# Rainy Weather Sucks!!!



## alucard (Dec 1, 2008)

I am creating my first ever blog because I am sooo pissed off and need to vent! (And I don't mean like the Coors Light commericals on TV!)

I am pissed because the weather here as been so horrible over the last 3 weeks. Last Friday we had a bad storm come through and wreak my new Crypt that I had spent so much time preparing this summer! The storm blew it into my cemetery fence and into several pieces. Luckily for me, all major sides of the Crypt were intact, so I rebraced everything and was able to fix the FCG inside.

However, today, as in, this morning. I was getting ready for another lovely day at the office, when I noticed a bad storm front moving into the area quickly. I didn't hardly have time to react! I ran outside and started pulling up all my tombstones, yard props, etc. The rain and wind began to pommel me as I frantically ripped all my hard work up from the yard in a maniac fashion trying to stay dry! As the rains beat me down and the wind blew me back into my house, I couldn't help but look towards my Crypt, as if it were all in slow motion, go sailing into the air like a 747 taking off from the runway! I think I gasped for air because my throat had sunk into my chest, as I witnessed my Crypt roll over my Cemetery Gate, destroying it, and landing in a million pieces in my neighbor's yard!!!! I didn't know if I should be horrified because all my hard work was lost, or the fact that my neighbor could be home, and quite pissed that my Crypt landed on his boat under his carport. Luckily they were not home, and as for me; well, I grugedly took off my work attire and slipped on my mud boots to go out into the monsoon to clean up the mess! 

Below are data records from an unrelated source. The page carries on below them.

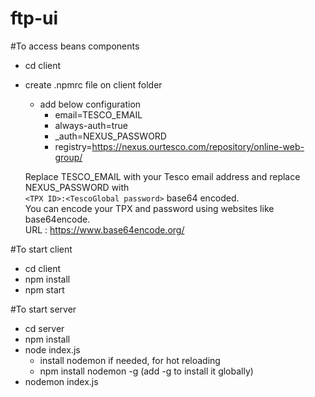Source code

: # ftp-ui

#To access beans components

- cd client
- create .npmrc file on client folder
    - add below configuration
        - email=TESCO_EMAIL
        - always-auth=true
        - _auth=NEXUS_PASSWORD
        - registry=https://nexus.ourtesco.com/repository/online-web-group/

    Replace TESCO_EMAIL with your Tesco email address and replace NEXUS_PASSWORD with <br />
    `<TPX ID>:<TescoGlobal password>` base64 encoded. <br/>
    You can encode your TPX and password using websites like base64encode. <br/>
    URL : https://www.base64encode.org/

#To start client

- cd client
- npm install
- npm start

#To start server

- cd server
- npm install
- node index.js
    - install nodemon if needed, for hot reloading
    - npm install nodemon -g (add -g to install it globally)
- nodemon index.js
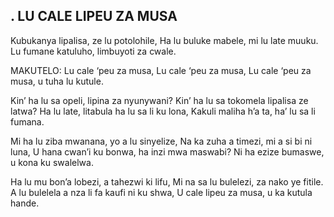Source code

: ## . LU CALE LIPEU ZA MUSA

Kubukanya lipalisa, ze lu potolohile,
Ha lu buluke mabele, mi lu late muuku.
Lu fumane katuluho, limbuyoti za cwale.

MAKUTELO:
Lu cale ‘peu za musa, Lu cale ‘peu za musa,
Lu cale ‘peu za musa, u tuha lu kutule.


Kin’ ha lu sa opeli, lipina za nyunywani?
Kin’ ha lu sa tokomela lipalisa ze latwa?
Ha lu late, litabula ha lu sa li ku lona,
Kakuli maliha h’a ta, ha’ lu sa li fumana.


Mi ha lu ziba mwanana, yo a lu sinyelize,
Na ka zuha a timezi, mi a si bi ni luna,
U hana cwan’i ku bonwa, ha inzi mwa maswabi?
Ni ha ezize bumaswe, u kona ku swalelwa.


Ha lu mu bon’a lobezi, a tahezwi ki lifu,
Mi na sa lu bulelezi, za nako ye fitile.
A lu bulelela a nza li fa kaufi ni ku shwa,
U cale lipeu za musa, u ka kutula hande.


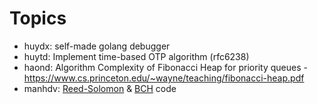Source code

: # Topics

- huydx: self-made golang debugger
- huytd: Implement time-based OTP algorithm (rfc6238) 
- haond: Algorithm Complexity of Fibonacci Heap for priority queues - https://www.cs.princeton.edu/~wayne/teaching/fibonacci-heap.pdf
- manhdv: [Reed-Solomon](https://en.wikipedia.org/wiki/Reed%E2%80%93Solomon_error_correction) & [BCH](http://www.work.caltech.edu/~ling/webs/EE127/EE127A/handout/Ch9.pdf) code
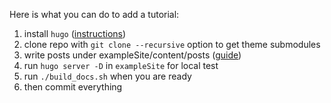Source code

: Here is what you can do to add a tutorial:

1. install `hugo` ([instructions](https://gohugo.io/getting-started/installing/))
2. clone repo with `git clone --recursive` option to get theme submodules
3. write posts under exampleSite/content/posts ([guide](https://github.com/googlecodelabs/tools))
4. run `hugo server -D` in `exampleSite` for local test
5. run `./build_docs.sh` when you are ready
6. then commit everything
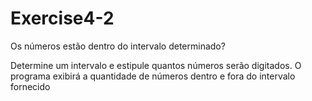 # Exercise4-2
Os números estão dentro do intervalo determinado?

Determine um intervalo e estipule quantos números serão digitados. O programa exibirá a quantidade de números dentro e fora do intervalo fornecido
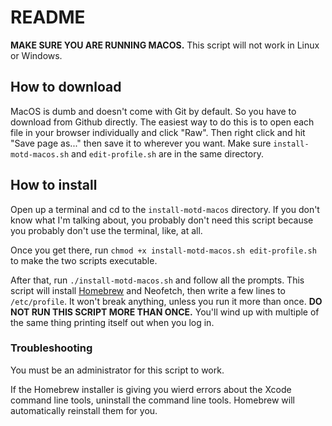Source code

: # README

**MAKE SURE YOU ARE RUNNING MACOS.** This script will not work in Linux or Windows.

## How to download

MacOS is dumb and doesn't come with Git by default. So you have to download from Github directly. The easiest way to do this is to open each file in your browser individually and click "Raw". Then right click and hit "Save page as..." then save it to wherever you want. Make sure `install-motd-macos.sh` and `edit-profile.sh` are in the same directory.

## How to install

Open up a terminal and cd to the `install-motd-macos` directory. If you don't know what I'm talking about, you probably don't need this script because you probably don't use the terminal, like, at all.

Once you get there, run `chmod +x install-motd-macos.sh edit-profile.sh` to make the two scripts executable.

After that, run `./install-motd-macos.sh` and follow all the prompts. This script will install [Homebrew](https://brew.sh/) and Neofetch, then write a few lines to `/etc/profile`. It won't break anything, unless you run it more than once. **DO NOT RUN THIS SCRIPT MORE THAN ONCE.** You'll wind up with multiple of the same thing printing itself out when you log in.

### Troubleshooting

You must be an administrator for this script to work.

If the Homebrew installer is giving you wierd errors about the Xcode command line tools, uninstall the command line tools. Homebrew will automatically reinstall them for you.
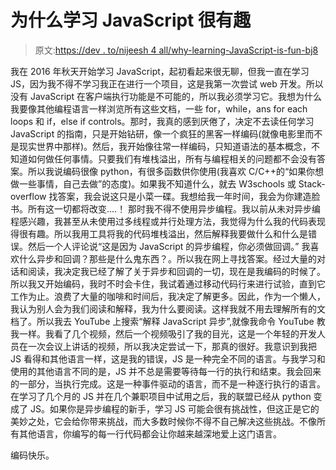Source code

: # 为什么学习 JavaScript 很有趣

> 原文:[https://dev . to/nijeesh 4 all/why-learning-JavaScript-is-fun-bj8](https://dev.to/nijeesh4all/why-learning-javascript-is-fun-bj8)

我在 2016 年秋天开始学习 JavaScript，起初看起来很无聊，但我一直在学习 JS，因为我不得不学习我正在进行一个项目，这是我第一次尝试 web 开发。所以没有 JavaScript 在客户端执行功能是不可能的，所以我必须学习它。我想为什么我要像其他编程语言一样浏览所有这些文档，一些 for，while，ans for each loops 和 if，else if controls。那时，我真的感到厌倦了，决定不去读任何学习 JavaScript 的指南，只是开始钻研，像一个疯狂的黑客一样编码(就像电影里而不是现实世界中那样)。然后，我开始像往常一样编码，只知道语法的基本概念，不知道如何做任何事情。只要我们有堆栈溢出，所有与编程相关的问题都不会没有答案。所以我说编码很像 python，有很多函数供你使用(我喜欢 C/C++的“如果你想做一些事情，自己去做”的态度)。如果我不知道什么，就去 W3schools 或 Stack-overflow 找答案，我会说这只是小菜一碟。我想给我一年时间，我会为你建造脸书。所有这一切都将改变....！
那时我不得不使用异步编程。我以前从未对异步编程感兴趣，我甚至从未使用过多线程或并行处理方法，我觉得为什么我的代码表现得很有趣。所以我用工具将我的代码堆栈溢出，然后解释我要做什么和什么是错误。然后一个人评论说“这是因为 JavaScript 的异步编程，你必须做回调。”
我喜欢什么异步和回调？那些是什么鬼东西？。所以我在网上寻找答案。经过大量的对话和阅读，我决定我已经了解了关于异步和回调的一切，现在是我编码的时候了。
所以我又开始编码，我时不时会卡住，我试着通过移动代码行来进行试验，直到它工作为止。浪费了大量的咖啡和时间后，我决定了解更多。因此，作为一个懒人，我认为别人会为我们阅读和解释，我为什么要阅读。这样我就不用去理解所有的文档了。所以我去 YouTube 上搜索“解释 JavaScript 异步”,就像我命令 YouTube 教我一样。我看了几个视频，然后一个视频吸引了我的目光，这是一个年轻的开发人员在一次会议上讲话的视频，所以我决定尝试一下，那真的很好。我意识到我把 JS 看得和其他语言一样，这是我的错误，JS 是一种完全不同的语言。与我学习和使用的其他语言不同的是，JS 并不总是需要等待每一行的执行和结束。我会回来的一部分，当执行完成。这是一种事件驱动的语言，而不是一种逐行执行的语言。在学习了几个月的 JS 并在几个兼职项目中试用之后，我的联盟已经从 python 变成了 JS。如果你是异步编程的新手，学习 JS 可能会很有挑战性，但这正是它的美妙之处，它会给你带来挑战，而大多数时候你不得不自己解决这些挑战。不像所有其他语言，你编写的每一行代码都会让你越来越深地爱上这门语言。

编码快乐。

I just can't believe that it happened to me twice! Both on Friday morning!!!!!!! I missed a day of hunting last Friday for repairs, and didn't even go to work today because of the mess it all made! I know that at one point, while looking helplessly into the sky, I asked the question: "Is it all worth it?" But then I said yes! Of course it is, and forcefully busted off a half a smirk! Creating things, even the smiles of people young and old is worth every small sacriface I can make! 

Hummmm, I feel much better now. And hopefully will have a game plan for repairing my Crypt once again.


----------